The SEC also proposes to set out factors for investment companies to consider in advertising a fund as “zero expense” or “no expense,” when shareholders are actually subject to:

  • Intermediary costs, such as wrap fees;
  • Securities lending fees; or
  • Adviser fees that the adviser currently waives.

Implications for Variable Insurance Products and Separate Accounts

The SEC’s proposed changes in fund prospectus and shareholder report disclosure apply the same way to all funds registered on Form N-1A. The amended Form N-1A does not distinguish between underlying funds selling shares to life insurance company separate accounts (“separate accounts”) and retail funds selling shares to the public. Therefore, variable annuity and variable life insurance contract owners, as indirect owners of underlying fund shares, will receive (or have electronic access to) the same form of fund prospectus and shareholder report disclosure as shareholders of retail funds.

At the same time, the SEC’s proposal does not supersede the SEC’s recently adopted disclosure regime for variable annuity and variable life insurance contracts. This is particularly important for that regime’s requirements for the delivery of underlying fund disclosure. For example, proposed new Rule 498B, regarding “delivery of prospectuses to existing shareholders of open-end management investment companies,” expressly excludes “investors that hold the fund through a separate account funding a variable annuity contract offered on Form N-4 ... or a variable life insurance contract offered on Form N-6.” Therefore, variable annuity and variable life insurance contract owners will receive (or have electronic access to) underlying fund disclosure pursuant to the SEC’s recently adopted disclosure regime for variable insurance products and not the proposal.

The SEC does not propose to amend Rule 30e-2, which requires a unit investment trust separate account to transmit an underlying fund’s shareholder report. The SEC does propose to amend Rule 30e-3 to exclude open-end funds, but not unit investment trusts. Thus, the terms of Rule 30e-3 would continue to permit a separate account to send only paper notice of internet availability of such report, when the requirements of Rule 30e-3 are satisfied. However, due to the importance of this subject to variable insurance product issuers, we expect commenters on the rule to seek further confirmation from the SEC that this understanding of the proposal is correct.

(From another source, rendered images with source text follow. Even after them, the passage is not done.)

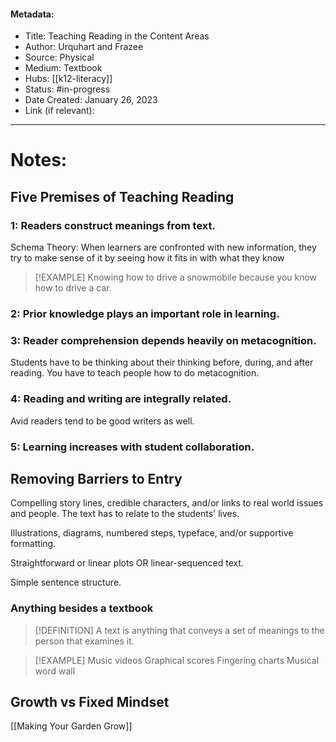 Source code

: #### Metadata:
- Title: Teaching Reading in the Content Areas
- Author: Urquhart and Frazee
- Source: Physical
- Medium: Textbook
- Hubs: [[k12-literacy]]
- Status: #in-progress
- Date Created: January 26, 2023
- Link (if relevant): 
---
# Notes:

## Five Premises of Teaching Reading

### 1: Readers construct meanings from text.
Schema Theory: When learners are confronted with new information, they try to make sense of it by seeing how it fits in with what they know

>[!EXAMPLE]
>Knowing how to drive a snowmobile because you know how to drive a car.

### 2: Prior knowledge plays an important role in learning.


### 3: Reader comprehension depends heavily on metacognition.
Students have to be thinking about their thinking before, during, and after reading.
You have to teach people how to do metacognition.

### 4: Reading and writing are integrally related.
Avid readers tend to be good writers as well.

### 5: Learning increases with student collaboration.


## Removing Barriers to Entry
Compelling story lines, credible characters, and/or links to real world issues and people.
	The text has to relate to the students' lives.

Illustrations, diagrams, numbered steps, typeface, and/or supportive formatting.

Straightforward or linear plots OR linear-sequenced text.

Simple sentence structure.

### Anything besides a textbook
>[!DEFINITION]
>A text is anything that conveys a set of meanings to the person that examines it.

>[!EXAMPLE]
>Music videos 
>Graphical scores 
>Fingering charts 
>Musical word wall

## Growth vs Fixed Mindset
[[Making Your Garden Grow]]

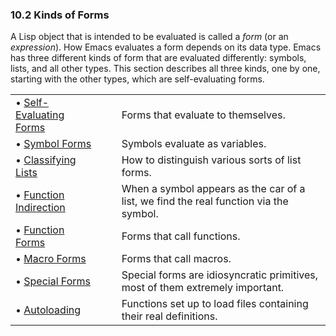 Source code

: 

### 10.2 Kinds of Forms

A Lisp object that is intended to be evaluated is called a *form* (or an *expression*). How Emacs evaluates a form depends on its data type. Emacs has three different kinds of form that are evaluated differently: symbols, lists, and all other types. This section describes all three kinds, one by one, starting with the other types, which are self-evaluating forms.

|                                                           |    |                                                                                       |
| :-------------------------------------------------------- | -- | :------------------------------------------------------------------------------------ |
| • [Self-Evaluating Forms](Self_002dEvaluating-Forms.html) |    | Forms that evaluate to themselves.                                                    |
| • [Symbol Forms](Symbol-Forms.html)                       |    | Symbols evaluate as variables.                                                        |
| • [Classifying Lists](Classifying-Lists.html)             |    | How to distinguish various sorts of list forms.                                       |
| • [Function Indirection](Function-Indirection.html)       |    | When a symbol appears as the car of a list, we find the real function via the symbol. |
| • [Function Forms](Function-Forms.html)                   |    | Forms that call functions.                                                            |
| • [Macro Forms](Macro-Forms.html)                         |    | Forms that call macros.                                                               |
| • [Special Forms](Special-Forms.html)                     |    | Special forms are idiosyncratic primitives, most of them extremely important.         |
| • [Autoloading](Autoloading.html)                         |    | Functions set up to load files containing their real definitions.                     |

The SEC’s proposal to change the advertising rules under the Securities Act of 1933 and the 1940 Act applies to separate accounts. For example, the release states that “[u]nder the current rules, if an advertisement provides performance data of an open-end management investment company or a separate account registered as a unit investment trust offering variable annuity contracts, it also must include the maximum amount of the fund’s sales load (i.e., purchase charge or exit charge) or any other nonrecurring fee that it charges.”

The SEC’s proposed shareholder report amendments apply only to funds registered on Form N-1A. The proposed amendments do not apply to other registered management investment companies that transmit annual and semiannual reports pursuant to Rule 30e-1 under the 1940 Act, such as management insurance company separate accounts. The release points out that the SEC “could extend the shareholder report disclosure amendments to other registered management investment companies, including ... variable annuity separate accounts that register on Form N-3.” The SEC states that, in light of recently adopted disclosure forms for variable insurance products, it prefers to “assess the impact of these changes prior to proposing additional disclosure changes for variable contracts or ... funds.” The SEC invites comments on extending the shareholder report disclosure amendments to management separate accounts.

Looking Further Ahead

Commissioner Hester Peirce, in public comments, suggested that funds should be allowed to:

  • Make electronic-only delivery for new investors; and 
  • Dispense with mailing paper copies of annual reports and other disclosures on request.

She said that funds would be free to provide information on paper as a business matter, but the government would not require it.